* **Work required**
In the data below, the answer is the run of lines from the line containing "## Privacy Policy" through the line containing "The repository holds", both included; print it exactly and nothing else.

* **Records for this task**

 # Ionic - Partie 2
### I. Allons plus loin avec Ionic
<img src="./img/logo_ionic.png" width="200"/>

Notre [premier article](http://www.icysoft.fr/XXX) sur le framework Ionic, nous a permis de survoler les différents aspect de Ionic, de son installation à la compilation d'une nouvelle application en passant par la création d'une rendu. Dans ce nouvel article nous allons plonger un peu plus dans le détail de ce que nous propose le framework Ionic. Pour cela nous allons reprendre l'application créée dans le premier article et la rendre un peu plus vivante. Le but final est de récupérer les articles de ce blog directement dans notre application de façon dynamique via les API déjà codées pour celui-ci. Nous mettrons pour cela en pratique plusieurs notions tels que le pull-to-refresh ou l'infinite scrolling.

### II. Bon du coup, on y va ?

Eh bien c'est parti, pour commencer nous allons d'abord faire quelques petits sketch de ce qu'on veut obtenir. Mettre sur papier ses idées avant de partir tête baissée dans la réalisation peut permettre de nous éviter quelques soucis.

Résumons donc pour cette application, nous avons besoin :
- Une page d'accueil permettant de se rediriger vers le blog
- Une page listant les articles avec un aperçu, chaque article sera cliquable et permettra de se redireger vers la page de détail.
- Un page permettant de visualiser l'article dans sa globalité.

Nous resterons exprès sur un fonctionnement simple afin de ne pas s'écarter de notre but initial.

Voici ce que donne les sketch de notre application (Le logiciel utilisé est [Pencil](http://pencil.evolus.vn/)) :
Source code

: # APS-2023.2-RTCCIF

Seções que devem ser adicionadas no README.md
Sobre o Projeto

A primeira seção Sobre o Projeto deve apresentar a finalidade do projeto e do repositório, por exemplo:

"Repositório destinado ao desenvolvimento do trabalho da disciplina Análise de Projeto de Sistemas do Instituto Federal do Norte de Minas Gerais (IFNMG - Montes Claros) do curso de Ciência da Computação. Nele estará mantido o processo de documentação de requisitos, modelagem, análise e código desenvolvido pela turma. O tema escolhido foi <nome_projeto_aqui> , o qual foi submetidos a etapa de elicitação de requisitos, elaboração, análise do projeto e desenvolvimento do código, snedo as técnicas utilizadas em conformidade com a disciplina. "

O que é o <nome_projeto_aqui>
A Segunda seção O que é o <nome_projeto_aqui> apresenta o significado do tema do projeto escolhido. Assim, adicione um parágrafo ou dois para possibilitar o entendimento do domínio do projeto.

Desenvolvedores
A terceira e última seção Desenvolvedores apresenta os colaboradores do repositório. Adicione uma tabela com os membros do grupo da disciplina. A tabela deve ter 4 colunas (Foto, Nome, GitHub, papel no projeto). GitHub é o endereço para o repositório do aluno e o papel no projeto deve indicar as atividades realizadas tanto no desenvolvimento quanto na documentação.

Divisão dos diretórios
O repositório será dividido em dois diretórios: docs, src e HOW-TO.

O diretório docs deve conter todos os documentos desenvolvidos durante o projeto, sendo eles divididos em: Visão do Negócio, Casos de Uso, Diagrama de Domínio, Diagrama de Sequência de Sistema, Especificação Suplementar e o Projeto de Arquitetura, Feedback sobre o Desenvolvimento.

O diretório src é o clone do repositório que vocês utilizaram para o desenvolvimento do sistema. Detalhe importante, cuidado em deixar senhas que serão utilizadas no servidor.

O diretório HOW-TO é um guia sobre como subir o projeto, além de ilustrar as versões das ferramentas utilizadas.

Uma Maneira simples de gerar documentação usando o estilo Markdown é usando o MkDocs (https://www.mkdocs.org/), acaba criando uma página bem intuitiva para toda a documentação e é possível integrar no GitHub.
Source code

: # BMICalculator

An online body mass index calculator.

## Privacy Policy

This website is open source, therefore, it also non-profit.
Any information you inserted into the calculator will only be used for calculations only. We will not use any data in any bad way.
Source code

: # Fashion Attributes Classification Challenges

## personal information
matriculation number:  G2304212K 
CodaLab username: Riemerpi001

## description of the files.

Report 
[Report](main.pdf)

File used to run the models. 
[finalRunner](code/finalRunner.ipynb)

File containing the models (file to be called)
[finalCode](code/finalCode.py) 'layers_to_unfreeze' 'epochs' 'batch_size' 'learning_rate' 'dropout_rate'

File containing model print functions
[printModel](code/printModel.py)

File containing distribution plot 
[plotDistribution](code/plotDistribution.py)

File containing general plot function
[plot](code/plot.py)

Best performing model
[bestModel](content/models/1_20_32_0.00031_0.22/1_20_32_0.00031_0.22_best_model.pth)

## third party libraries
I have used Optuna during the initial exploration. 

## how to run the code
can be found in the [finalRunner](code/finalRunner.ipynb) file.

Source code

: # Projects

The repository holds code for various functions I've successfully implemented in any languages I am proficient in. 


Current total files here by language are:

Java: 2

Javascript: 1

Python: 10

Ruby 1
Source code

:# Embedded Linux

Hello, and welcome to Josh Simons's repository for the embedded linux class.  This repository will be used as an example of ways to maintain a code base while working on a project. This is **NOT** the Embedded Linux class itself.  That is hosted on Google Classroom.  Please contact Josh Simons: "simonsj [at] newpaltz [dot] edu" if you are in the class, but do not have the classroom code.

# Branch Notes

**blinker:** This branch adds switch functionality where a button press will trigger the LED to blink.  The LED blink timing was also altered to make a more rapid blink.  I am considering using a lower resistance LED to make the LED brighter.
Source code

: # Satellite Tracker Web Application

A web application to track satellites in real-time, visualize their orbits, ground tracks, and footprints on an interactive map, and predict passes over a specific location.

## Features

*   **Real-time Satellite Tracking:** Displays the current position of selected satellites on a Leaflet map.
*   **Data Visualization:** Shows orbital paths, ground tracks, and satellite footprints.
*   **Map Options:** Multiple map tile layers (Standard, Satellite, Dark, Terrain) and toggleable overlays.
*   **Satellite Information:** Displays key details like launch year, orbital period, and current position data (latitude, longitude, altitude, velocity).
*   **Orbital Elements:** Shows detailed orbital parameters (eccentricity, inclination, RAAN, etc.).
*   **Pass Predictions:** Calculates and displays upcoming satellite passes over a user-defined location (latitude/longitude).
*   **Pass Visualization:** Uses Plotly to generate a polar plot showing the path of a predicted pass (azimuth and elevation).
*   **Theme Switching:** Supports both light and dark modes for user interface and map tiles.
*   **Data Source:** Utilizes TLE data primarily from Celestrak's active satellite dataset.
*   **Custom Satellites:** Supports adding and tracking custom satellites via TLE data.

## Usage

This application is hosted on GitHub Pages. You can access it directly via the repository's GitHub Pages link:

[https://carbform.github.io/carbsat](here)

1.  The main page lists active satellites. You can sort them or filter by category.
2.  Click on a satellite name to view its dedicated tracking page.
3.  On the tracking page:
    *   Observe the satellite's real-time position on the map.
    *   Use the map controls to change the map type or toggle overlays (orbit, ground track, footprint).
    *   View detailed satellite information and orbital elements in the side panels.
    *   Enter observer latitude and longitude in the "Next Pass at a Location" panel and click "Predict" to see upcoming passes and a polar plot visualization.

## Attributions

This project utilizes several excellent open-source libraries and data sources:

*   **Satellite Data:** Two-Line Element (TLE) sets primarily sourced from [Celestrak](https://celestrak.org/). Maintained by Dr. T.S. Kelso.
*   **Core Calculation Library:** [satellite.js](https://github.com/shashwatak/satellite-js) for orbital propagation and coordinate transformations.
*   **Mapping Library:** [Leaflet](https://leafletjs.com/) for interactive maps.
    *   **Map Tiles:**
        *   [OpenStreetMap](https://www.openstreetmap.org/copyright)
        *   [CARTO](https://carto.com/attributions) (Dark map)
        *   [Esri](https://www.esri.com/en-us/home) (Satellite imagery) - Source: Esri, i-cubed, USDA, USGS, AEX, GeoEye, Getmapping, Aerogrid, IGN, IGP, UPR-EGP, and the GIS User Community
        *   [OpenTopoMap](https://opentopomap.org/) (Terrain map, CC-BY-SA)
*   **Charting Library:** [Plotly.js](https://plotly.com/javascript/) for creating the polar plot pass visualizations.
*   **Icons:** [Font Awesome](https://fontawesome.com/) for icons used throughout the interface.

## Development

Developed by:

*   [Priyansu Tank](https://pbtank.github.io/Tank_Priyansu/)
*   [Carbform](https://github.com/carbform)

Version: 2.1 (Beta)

* **Solution to the problem**
## Privacy Policy

This website is open source, therefore, it also non-profit.
Any information you inserted into the calculator will only be used for calculations only. We will not use any data in any bad way.
Source code

: # Fashion Attributes Classification Challenges

## personal information
matriculation number:  G2304212K 
CodaLab username: Riemerpi001

## description of the files.

Report 
[Report](main.pdf)

File used to run the models. 
[finalRunner](code/finalRunner.ipynb)

File containing the models (file to be called)
[finalCode](code/finalCode.py) 'layers_to_unfreeze' 'epochs' 'batch_size' 'learning_rate' 'dropout_rate'

File containing model print functions
[printModel](code/printModel.py)

File containing distribution plot 
[plotDistribution](code/plotDistribution.py)

File containing general plot function
[plot](code/plot.py)

Best performing model
[bestModel](content/models/1_20_32_0.00031_0.22/1_20_32_0.00031_0.22_best_model.pth)

## third party libraries
I have used Optuna during the initial exploration. 

## how to run the code
can be found in the [finalRunner](code/finalRunner.ipynb) file.

Source code

: # Projects

The repository holds code for various functions I've successfully implemented in any languages I am proficient in. 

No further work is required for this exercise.